Bug #2373
RCP: 0.7.9, XTZ + CSV import module: error in page indexing if source file name contains the "_" character
Status: | New | Start date: | 04/30/2018 | ||
---|---|---|---|---|---|
Priority: | Normal | Due date: | |||
Assignee: | - | % Done: | 80% |
||
Category: | Import | Spent time: | - | ||
Target version: | TXM 0.8.2 |
Description
If the corpus source directory contains files differentiated by underscore-separated suffixes, the index of pages in the import contains duplicates.
Example¶
Sources files :- mytext.xml
- mytext_a.xml
import.xml in the binary corpus:
<text name="mytext"> <source file="/home/user/TXM/corpora/MYCORPUS/txm/MYCORPUS/mytext.xml" type=".xml"/> <editions> <edition index="/home/user/TXM/corpora/MYCORPUS/HTML/MYCORPUS/default" mode="xsl" name="default" script="1-default-html.xsl" type="html"> <page id="1" wordid="w_0"/> <page id="a_1" wordid="w_0"/> <page id="a_2" wordid="mytext_a_1"/> <page id="2" wordid="mytext_1"/> <page id="3" wordid="mytext_137"/> <page id="a_3" wordid="mytext_a_18"/> </editions> </text>
Solution¶
- Correct the regexp pattern when searching for pages to index
- Use a more solid mechanism for page indexing
Temporary workaround¶
- Document the restriction on file names
- Patch binary corpus with an XSLT
History
#1 Updated by Alexey Lavrentev about 5 years ago
- Target version changed from Portal 0.8 to TXM 0.8.0a (split/restructuration)

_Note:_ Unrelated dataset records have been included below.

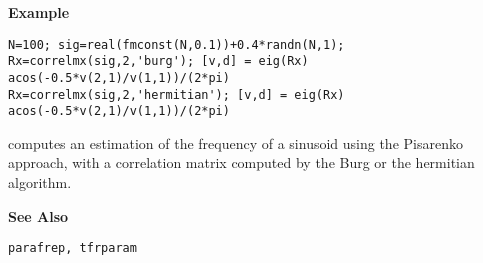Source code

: \newpage
\vspace*{1cm}
{\bf \large {}\selectfont Example}\\
\hspace*{1.5cm}
\begin{minipage}[t]{13.5cm}

\begin{verbatim}
N=100; sig=real(fmconst(N,0.1))+0.4*randn(N,1); 
Rx=correlmx(sig,2,'burg'); [v,d] = eig(Rx)
acos(-0.5*v(2,1)/v(1,1))/(2*pi)
Rx=correlmx(sig,2,'hermitian'); [v,d] = eig(Rx)
acos(-0.5*v(2,1)/v(1,1))/(2*pi)
\end{verbatim}
computes an estimation of the frequency of a sinusoid using the Pisarenko
approach, with a correlation matrix computed by the Burg or the hermitian
algorithm.

\end{minipage}
\vspace*{.5cm}


{\bf \large {}\selectfont See Also}\\
\hspace*{1.5cm}
\begin{minipage}[t]{13.5cm}
\begin{verbatim}
parafrep, tfrparam
\end{verbatim}
\end{minipage}
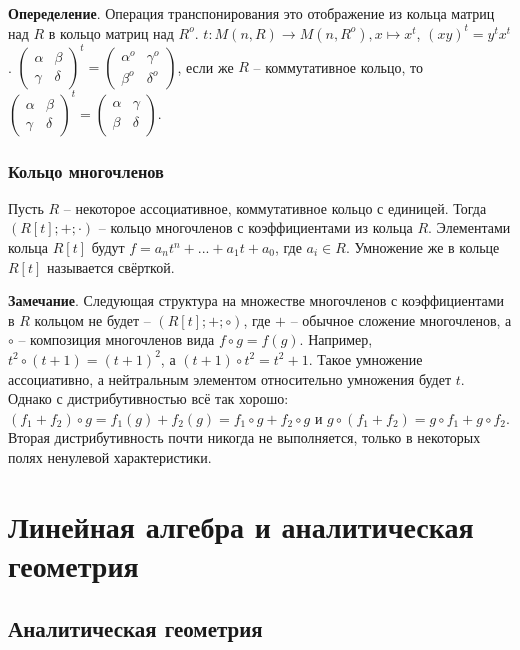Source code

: \documentclass[a4paper]{book}
\begin{document}
\textbf{Опеределение}. Операция транспонирования это отображение из кольца матриц над $R$ в кольцо матриц над $R^o$. $t:M(n,R)\rightarrow M(n,R^o), x \mapsto x^t$, $(xy)^t = y^t x^t$. 
$\begin{pmatrix}
\alpha & \beta\\
\gamma & \delta
\end{pmatrix}^t
=
\begin{pmatrix}
\alpha^o & \gamma^o \\
\beta^o & \delta^o
\end{pmatrix}$, если же $R$ -- коммутативное кольцо, то 
$\begin{pmatrix}
\alpha & \beta\\
\gamma & \delta
\end{pmatrix}^t
=
\begin{pmatrix}
\alpha & \gamma \\
\beta & \delta
\end{pmatrix}$. 

\subsection{Кольцо многочленов}

Пусть $R$ -- некоторое ассоциативное, коммутативное кольцо с единицей. Тогда $(R[t];+;\cdot)$ -- кольцо многочленов с коэффициентами из кольца $R$. Элементами кольца $R[t]$ будут $f=a_n t^n +...+a_1 t + a_0$, где $a_i\in R$. Умножение же в кольце $R[t]$ называется свёрткой. 

\textbf{Замечание}. Следующая структура на множестве многочленов с коэффициентами в $R$ кольцом не будет -- $(R[t];+;\circ)$, где $+$ -- обычное сложение многочленов, а $\circ$ -- композиция многочленов вида $f\circ g = f(g)$. Например, $t^2 \circ (t+1) = (t+1)^2$, а $(t+1)\circ t^2 = t^2 + 1$. Такое умножение ассоциативно, а нейтральным элементом относительно умножения будет $t$. Однако с дистрибутивностью всё так хорошо: $(f_1+f_2)\circ g = f_1(g) + f_2(g) = f_1 \circ g + f_2 \circ g$ и $g\circ(f_1+f_2) = g\circ f_1 + g\circ f_2$. Вторая дистрибутивность почти никогда не выполняется, только в некоторых полях ненулевой характеристики.  

\chapter{Линейная алгебра и аналитическая геометрия}


\section{Аналитическая геометрия}
\end{document}
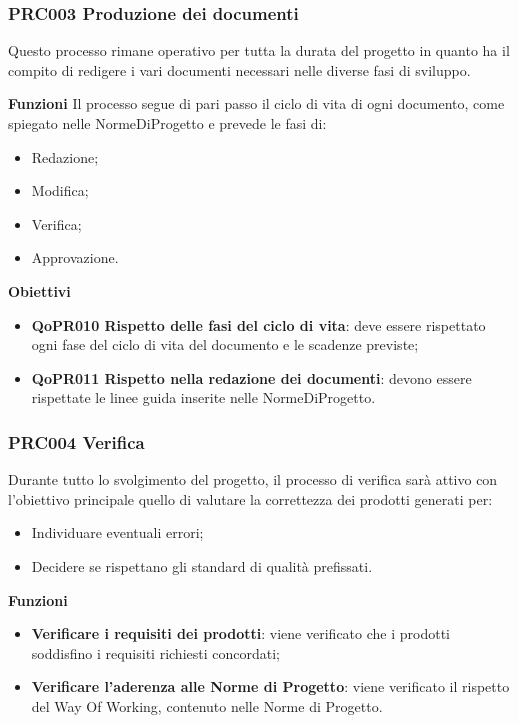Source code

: \documentclass[../paino-di-qualifica.tex]{subfiles}
\begin{document}
\subsubsection{PRC003 Produzione dei documenti}
\label{sub:produzione_dei_documenti}
Questo processo rimane operativo per tutta la durata del progetto in quanto ha il compito di redigere i vari documenti necessari nelle diverse fasi di sviluppo.

\textbf{Funzioni}
Il processo segue di pari passo il ciclo di vita di ogni documento, come spiegato nelle NormeDiProgetto e prevede le fasi di:
\begin{itemize}
    \item Redazione;
    \item Modifica;
    \item Verifica;
    \item Approvazione.        
\end{itemize}

\textbf{Obiettivi}
\begin{itemize}
    \item \textbf{QoPR010 Rispetto delle fasi del ciclo di vita}: deve essere rispettato ogni fase del ciclo di vita del documento e le scadenze previste;
    \item \textbf{QoPR011 Rispetto nella redazione dei documenti}: devono essere rispettate le linee guida inserite nelle NormeDiProgetto.
\end{itemize}

\subsubsection{PRC004 Verifica}
\label{sub:produzione_dei_documenti}
Durante tutto lo svolgimento del progetto, il processo di verifica sarà attivo con l'obiettivo principale quello di valutare la correttezza dei prodotti generati per: 
\begin{itemize}
    \item Individuare eventuali errori;
    \item Decidere se rispettano gli standard di qualità prefissati.
\end{itemize}

\textbf{Funzioni}
\begin{itemize}
    \item \textbf{Verificare i requisiti dei prodotti}: viene verificato che i prodotti soddisfino i requisiti richiesti concordati;
    \item \textbf{Verificare l'aderenza alle Norme di Progetto}: viene verificato il rispetto del Way Of Working, contenuto nelle Norme di Progetto.
\end{itemize}
\end{document}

#2 Updated by Sebastien Jacquot almost 5 years ago
- Target version changed from TXM 0.8.0a (split/restructuration) to TXM 0.8.0
#3 Updated by Matthieu Decorde about 4 years ago
- Target version changed from TXM 0.8.0 to TXM 0.8.2
#4 Updated by Matthieu Decorde almost 3 years ago
- Category set to Import
#5 Updated by Matthieu Decorde almost 2 years ago
- % Done changed from 0 to 80
fixed with the new TXMResult objects (CorpusBuild, Text, Edition)